What’s our solution?
With all of this in mind, we’ve put a lot of time and thought into understanding our products’ journey from end to end and sourcing the best and most sustainable wool. We’ve refined our supply chain to work with partner mills who we truly believe in, and who also believe in us and our mission in return. We’ve chosen to discontinue manufacturing in places where traceability became a bit too blurred or the wool sourcing was unclear, as was the case with the mills we worked with in Scotland, and have chosen to focus on a more transparent route where the visibility is straight-forward and easy for us to access.
Sharing a fun (chaotic) family dinner with our Mongolian partners on their trip to visit us in Scotland
All our recycled wool comes from India. There is a huge textile recycling industry in India where countries around the world, including the UK and US, ship their unwanted textiles. We’ve not been able to find anything comparable anywhere else in the world.

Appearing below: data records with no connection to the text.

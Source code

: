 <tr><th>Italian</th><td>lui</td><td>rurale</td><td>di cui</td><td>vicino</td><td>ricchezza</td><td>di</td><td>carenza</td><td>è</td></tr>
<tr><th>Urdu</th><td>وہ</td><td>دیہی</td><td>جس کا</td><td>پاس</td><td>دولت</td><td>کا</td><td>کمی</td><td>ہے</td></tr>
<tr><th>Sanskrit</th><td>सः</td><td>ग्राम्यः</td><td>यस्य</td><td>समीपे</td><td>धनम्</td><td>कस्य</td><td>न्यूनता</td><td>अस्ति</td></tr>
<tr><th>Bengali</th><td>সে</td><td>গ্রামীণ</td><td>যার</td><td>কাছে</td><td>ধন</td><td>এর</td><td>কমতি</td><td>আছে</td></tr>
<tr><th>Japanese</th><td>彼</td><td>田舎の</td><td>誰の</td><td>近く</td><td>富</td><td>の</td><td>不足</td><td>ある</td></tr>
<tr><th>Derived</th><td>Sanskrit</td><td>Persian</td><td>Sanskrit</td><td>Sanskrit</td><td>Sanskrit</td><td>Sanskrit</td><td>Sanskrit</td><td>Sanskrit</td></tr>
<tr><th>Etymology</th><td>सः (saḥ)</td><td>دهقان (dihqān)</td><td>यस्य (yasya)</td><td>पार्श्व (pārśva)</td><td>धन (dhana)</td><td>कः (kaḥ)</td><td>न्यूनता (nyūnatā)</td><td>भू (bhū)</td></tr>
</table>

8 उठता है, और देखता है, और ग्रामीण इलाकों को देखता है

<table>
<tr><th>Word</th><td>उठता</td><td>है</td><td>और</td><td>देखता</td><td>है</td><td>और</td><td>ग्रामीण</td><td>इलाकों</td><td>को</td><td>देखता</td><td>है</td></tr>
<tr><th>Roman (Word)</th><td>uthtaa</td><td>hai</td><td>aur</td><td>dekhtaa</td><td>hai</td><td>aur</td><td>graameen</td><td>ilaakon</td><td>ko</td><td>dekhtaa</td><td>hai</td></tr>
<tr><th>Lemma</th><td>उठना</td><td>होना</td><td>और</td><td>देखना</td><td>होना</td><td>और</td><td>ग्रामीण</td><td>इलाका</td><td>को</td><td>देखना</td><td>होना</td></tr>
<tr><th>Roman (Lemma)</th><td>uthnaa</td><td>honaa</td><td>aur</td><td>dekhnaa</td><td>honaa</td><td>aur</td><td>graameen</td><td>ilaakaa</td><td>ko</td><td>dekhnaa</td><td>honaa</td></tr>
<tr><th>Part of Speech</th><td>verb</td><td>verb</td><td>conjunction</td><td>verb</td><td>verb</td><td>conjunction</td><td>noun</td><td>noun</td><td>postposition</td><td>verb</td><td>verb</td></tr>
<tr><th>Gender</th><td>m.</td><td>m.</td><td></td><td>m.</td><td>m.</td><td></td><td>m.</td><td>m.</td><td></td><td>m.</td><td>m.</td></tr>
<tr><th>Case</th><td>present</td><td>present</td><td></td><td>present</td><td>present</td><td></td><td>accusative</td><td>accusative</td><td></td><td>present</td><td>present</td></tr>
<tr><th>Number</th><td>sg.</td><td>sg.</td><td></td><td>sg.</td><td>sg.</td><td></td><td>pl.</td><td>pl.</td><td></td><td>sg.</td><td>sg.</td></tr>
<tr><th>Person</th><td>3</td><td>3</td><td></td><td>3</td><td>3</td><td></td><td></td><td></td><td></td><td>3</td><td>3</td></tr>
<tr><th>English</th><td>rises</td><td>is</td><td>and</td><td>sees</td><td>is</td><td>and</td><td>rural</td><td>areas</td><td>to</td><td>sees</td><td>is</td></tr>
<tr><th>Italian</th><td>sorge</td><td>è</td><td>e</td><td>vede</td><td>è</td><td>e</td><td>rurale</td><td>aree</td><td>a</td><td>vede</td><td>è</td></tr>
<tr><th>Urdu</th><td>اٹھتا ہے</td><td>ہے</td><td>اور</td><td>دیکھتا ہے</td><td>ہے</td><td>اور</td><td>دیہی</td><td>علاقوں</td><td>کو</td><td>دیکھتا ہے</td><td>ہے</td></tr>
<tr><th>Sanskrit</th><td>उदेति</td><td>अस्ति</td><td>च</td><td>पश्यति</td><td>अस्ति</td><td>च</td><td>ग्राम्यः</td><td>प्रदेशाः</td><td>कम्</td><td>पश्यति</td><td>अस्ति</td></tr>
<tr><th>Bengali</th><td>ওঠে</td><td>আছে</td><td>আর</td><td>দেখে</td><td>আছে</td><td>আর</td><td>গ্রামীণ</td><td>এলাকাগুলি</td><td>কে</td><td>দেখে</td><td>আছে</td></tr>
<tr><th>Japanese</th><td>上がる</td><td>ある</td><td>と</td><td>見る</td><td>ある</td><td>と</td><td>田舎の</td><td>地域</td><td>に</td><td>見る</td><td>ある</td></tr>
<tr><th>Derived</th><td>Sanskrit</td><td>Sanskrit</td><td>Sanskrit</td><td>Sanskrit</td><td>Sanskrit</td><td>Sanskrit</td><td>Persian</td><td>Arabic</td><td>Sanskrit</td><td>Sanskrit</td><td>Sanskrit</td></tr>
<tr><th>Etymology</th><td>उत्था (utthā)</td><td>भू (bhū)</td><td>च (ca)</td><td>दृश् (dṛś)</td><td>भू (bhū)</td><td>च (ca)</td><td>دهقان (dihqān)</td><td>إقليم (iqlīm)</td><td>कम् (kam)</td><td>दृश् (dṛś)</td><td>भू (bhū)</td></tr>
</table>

Old clothing and textiles are sorted by colour, broken down and respun into new yarn which can then be woven into blankets. By sorting the items into colours the amount of dying required is significantly reduced. Blue sweaters become blue yarn which is woven into blue blankets. Some colours (whites and blacks) are not dyed at all. If any additional dying is required, safe AZO free dyes are used to ensure vibrant long lasting colour. When the recycled woollen fibres get broken down for respinning, they become quite short which can be difficult for weaving. Mixing them with other recycled fibres, such as polyester from the production waste of synthetic spinning plants or unwanted recycled clothing add strength, allowing for a dense and durable weave that is even machine washable.
By working closely with our trusted partner mills in India, where 50% of the population earn less than $400/month, we can have a much greater positive impact than by manufacturing in a rich country such as the UK. For example, one order of 1,000 blankets may provide work for, say, 50 people for a month in India, while in the UK it could provide work for 5 people for a week as we rely more heavily on machines and automation. Our partner mills in India also employ a large, primarily female workforce to hand finish the fringing on our blankets, and it’s not because it’s faster or better. In fact it’s slower and results in a bit more irregularities, but relying on people instead of efficient machinery allows us to support a community in need of work opportunities for women.
LAMBSWOOL AND CASHMERE
All of our lambswool and cashmere comes from Inner Mongolia. We chose to work here because the climate and breeds of sheep create luxuriously soft wool. We also tap into not just great wool but a whole community process. The farmers who rear the animals, the spinners who spin the yarn and the weavers who create the blankets are all part of a single interdependent community - indeed often part of the same family. By having everything happening in one place it’s much easier for a small company like us to visit and have visibility into the whole process. Their people-led traditional farming methods not only support the community’s primary industry, it also means that the sheep and goats get much more individual attention and are cared for better as a result.
1% for People + 1% for the Planet
This is closely coupled with our 1% for people + 1% for the planet positive impact pledge, where we donate one percent of revenue to environmental charities, and one percent to people. This means that 1% of all our sales will go back into providing real benefit in the most effective way possible to the people who need it most. We opened this conversation with our production partners to ask who they think could benefit most from our donations and we received amazing responses. One example was from Inner Mongolia where farmers may have unfortunate circumstances that lead to them not being able to care for their flock of sheep, or not be able to produce enough wool to make a reasonable living to provide for their family one year. We want to support these people to ensure that our supply chain and those it touches is healthy and flourishing.
Something we believe will help hold us accountable for our actions and also help ensure that we have the correct tools and resources to fully achieve our mission is to become a B-Corporation. Being a B-Corp means that as a business you balance purpose and profit, and use your business as a force for good. It is a long and challenging process (as it should be) and not something that can be achieved overnight, but we believe anything truly worthwhile is not about being easy. Our journey to becoming a B-Corp has begun and we can't wait to deliver updates to you about our progress.
We want to be open, transparent and inclusive in what we are doing, how we run our business, what our mission is and how we are turning intentions into actions. As we grow, we want to do so with humility, openness and willingness to recognise and adapt our thinking. Have you been thinking about more things brands can do to be sustainable and considerate? Let us know! We truly believe in the power of community and that many heads are better than one!
We intend to continuously re-address and evolve our thinking and our practices, and most importantly, take steps towards long-term and far-reaching positive impacts. We made it our mission to be a positive impact company because we strongly believe the importance of leaving a positive handprint on this planet and a little bit more love in our wake. We believe love always is and always should be the ultimate goal.